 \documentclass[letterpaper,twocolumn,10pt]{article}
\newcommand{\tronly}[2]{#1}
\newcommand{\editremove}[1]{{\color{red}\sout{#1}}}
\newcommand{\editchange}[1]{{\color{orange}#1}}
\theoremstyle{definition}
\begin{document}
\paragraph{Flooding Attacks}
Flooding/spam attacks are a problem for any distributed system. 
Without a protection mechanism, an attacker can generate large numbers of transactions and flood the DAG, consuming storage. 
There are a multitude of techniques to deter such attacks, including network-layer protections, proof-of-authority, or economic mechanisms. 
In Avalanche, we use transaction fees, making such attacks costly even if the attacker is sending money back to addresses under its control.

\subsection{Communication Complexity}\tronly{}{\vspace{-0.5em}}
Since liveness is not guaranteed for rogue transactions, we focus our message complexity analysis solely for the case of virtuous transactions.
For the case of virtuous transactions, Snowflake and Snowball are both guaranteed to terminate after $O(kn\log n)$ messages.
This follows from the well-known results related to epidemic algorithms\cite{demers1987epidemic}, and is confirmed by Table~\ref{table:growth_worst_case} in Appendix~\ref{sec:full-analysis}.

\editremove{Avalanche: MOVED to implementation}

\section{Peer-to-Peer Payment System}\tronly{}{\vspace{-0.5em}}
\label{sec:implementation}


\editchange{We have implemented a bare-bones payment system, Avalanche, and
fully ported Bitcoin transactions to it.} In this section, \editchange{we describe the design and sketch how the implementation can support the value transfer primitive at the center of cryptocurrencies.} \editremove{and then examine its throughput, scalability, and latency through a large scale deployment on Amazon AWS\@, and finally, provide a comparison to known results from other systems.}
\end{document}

- - -

# [YOUR GOAL]
What is needed is a single figure, the number of lines in the entries above that contain "Flooding".

# [RESULT OF THIS TASK]
2